The Comedians by Kliph Nesteroff

The Comedians by Kliph Nesteroff

Author:Kliph Nesteroff
Language: eng
Format: epub
Publisher: Grove/Atlantic, Inc.
Published: 2015-10-14T19:50:27+00:00


In a business where charm is often essential, it’s amazing that Mason’s career has endured. Another comedian was not so lucky. While Mason blamed Ed Sullivan for his career problems, Shelley Berman did the same regarding a remarkable 1963 cinema vérité documentary called Comedian Backstage. It was a compelling look at a comic at the height of his stardom, but Berman says it cost him hundreds of thousands of dollars in canceled bookings and destroyed his career. However, as with Mason, there is a scapegoat at play. If anything hampered the career of Berman it was, according to contemporaries, Berman’s own doing.

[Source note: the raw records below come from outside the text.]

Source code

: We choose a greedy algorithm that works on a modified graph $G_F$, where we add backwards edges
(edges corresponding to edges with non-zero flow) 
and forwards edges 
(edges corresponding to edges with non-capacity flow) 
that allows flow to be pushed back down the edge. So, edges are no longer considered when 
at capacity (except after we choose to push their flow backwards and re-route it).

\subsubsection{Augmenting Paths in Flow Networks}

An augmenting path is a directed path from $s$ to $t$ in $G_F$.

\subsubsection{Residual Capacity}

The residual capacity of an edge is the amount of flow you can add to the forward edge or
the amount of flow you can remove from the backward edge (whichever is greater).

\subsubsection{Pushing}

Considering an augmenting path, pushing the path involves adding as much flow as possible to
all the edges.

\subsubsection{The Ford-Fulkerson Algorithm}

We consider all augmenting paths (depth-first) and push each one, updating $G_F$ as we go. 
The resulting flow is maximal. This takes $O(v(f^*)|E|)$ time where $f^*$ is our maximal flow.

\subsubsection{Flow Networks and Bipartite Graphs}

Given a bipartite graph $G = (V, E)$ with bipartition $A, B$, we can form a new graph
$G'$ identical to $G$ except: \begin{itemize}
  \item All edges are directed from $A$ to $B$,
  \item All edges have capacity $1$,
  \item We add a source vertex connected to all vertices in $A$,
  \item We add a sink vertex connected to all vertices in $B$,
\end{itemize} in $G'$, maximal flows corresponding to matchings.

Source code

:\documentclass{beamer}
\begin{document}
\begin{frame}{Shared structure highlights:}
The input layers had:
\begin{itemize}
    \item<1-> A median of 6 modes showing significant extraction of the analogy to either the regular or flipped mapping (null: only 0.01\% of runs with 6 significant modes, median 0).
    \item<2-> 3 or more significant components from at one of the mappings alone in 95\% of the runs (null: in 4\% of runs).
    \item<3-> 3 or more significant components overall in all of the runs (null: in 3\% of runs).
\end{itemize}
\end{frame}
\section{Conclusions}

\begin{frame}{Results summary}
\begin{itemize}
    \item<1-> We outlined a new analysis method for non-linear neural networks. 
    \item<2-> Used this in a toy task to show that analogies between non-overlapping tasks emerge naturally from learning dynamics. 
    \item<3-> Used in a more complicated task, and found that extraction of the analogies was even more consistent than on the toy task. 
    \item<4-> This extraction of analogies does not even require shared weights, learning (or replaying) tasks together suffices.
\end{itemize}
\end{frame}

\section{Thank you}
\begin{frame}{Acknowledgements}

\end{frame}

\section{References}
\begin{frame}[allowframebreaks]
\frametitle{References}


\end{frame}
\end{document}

Maynard Sloate booked Berman for his first Los Angeles engagement in 1957. “Shelley was impossible and not easy to get along with. He was extremely temperamental. From the stage he’d yell, ‘Maynard! Maynard! What’s that noise?’ This goes on for his entire act. ‘Maynard! There it is again! Maynard! It’s the refrigerator in the kitchen!’ He was stopping his act to complain about the refrigerator. Putting up with him was difficult, and that temperament cost him his career.”

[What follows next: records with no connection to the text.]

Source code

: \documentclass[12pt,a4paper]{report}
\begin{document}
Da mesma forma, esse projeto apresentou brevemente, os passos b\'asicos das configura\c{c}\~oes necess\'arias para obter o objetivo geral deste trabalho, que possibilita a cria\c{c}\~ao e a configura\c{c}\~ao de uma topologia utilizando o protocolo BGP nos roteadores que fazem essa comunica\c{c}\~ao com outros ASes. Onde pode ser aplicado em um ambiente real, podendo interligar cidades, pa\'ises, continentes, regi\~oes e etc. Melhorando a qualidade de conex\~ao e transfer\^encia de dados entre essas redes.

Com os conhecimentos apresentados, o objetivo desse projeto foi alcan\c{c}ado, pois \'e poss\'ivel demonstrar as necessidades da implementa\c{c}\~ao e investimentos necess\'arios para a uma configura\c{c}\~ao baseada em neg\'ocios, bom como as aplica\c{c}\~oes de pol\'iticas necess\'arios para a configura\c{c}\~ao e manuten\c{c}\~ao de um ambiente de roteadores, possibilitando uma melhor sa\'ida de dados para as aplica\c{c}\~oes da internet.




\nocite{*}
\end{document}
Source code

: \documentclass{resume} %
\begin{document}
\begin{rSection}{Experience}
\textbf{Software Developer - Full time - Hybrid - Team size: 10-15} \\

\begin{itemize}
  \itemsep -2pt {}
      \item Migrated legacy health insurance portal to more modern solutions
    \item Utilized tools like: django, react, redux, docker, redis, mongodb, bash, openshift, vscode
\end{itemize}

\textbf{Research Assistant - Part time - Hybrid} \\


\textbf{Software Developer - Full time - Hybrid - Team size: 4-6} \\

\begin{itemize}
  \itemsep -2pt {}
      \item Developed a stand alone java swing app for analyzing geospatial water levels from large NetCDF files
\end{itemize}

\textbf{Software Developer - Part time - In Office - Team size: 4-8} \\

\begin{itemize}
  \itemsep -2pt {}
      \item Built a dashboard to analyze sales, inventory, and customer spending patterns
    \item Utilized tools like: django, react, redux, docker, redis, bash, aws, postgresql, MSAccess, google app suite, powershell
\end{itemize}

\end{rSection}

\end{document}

Berman was riding high in 1963. Time said he was “the wealthiest of the new comics.” He was one of the biggest stars in show business and a logical subject for a news profile. Comedian Backstage was inspired by the stunning black-and-white “direct cinema” that put documentarians Richard Leacock, Albert Maysles and D. A. Pennebaker on the map. (Primary and Crisis are among the best examples of the genre.) Working under director Robert Drew, they revolutionized the look of television news.

Cinematographer Doug Downs emulated the vérité style, following Berman around the Diplomat Hotel in Hollywood, Florida. The film opens with Berman in his hotel room, sitting in a silk robe, discussing performance specifications with his manager:

No service on the floor in the front. Not because I don’t want the people to be served, but I don’t want any part of the show to be hurt. They can serve delicately, cleanly, but I don’t want to hear waiters in the back shouting their orders. I don’t want them to hurt the show. You tell the maître d’ down here . . . worry him. Please, Marty. Tell him I am the most temperamental human being you ever saw. Tell him this afternoon that I am a monster. Tell him that I walked off the stage at the Waldorf Astoria four times in the middle of the show. Tell him they had to refund money. Tell him that I am being sued! Tell him that I am terrible.

Berman saunters through the lobby, signing autographs, greeting the press, pensively worrying about the show. The camera closes in on his eyes as Comedian Backstage builds up to his nighttime performance. In the final minutes we see Berman onstage. He performs a monologue in which an elderly father addresses his son. It is constructed as a poignant moment, and Berman accentuates dramatics rather than laughs. And then in a moment that has since been mentioned many times in comedy lore—the loud ringing of a telephone offstage interrupts the flow of his routine.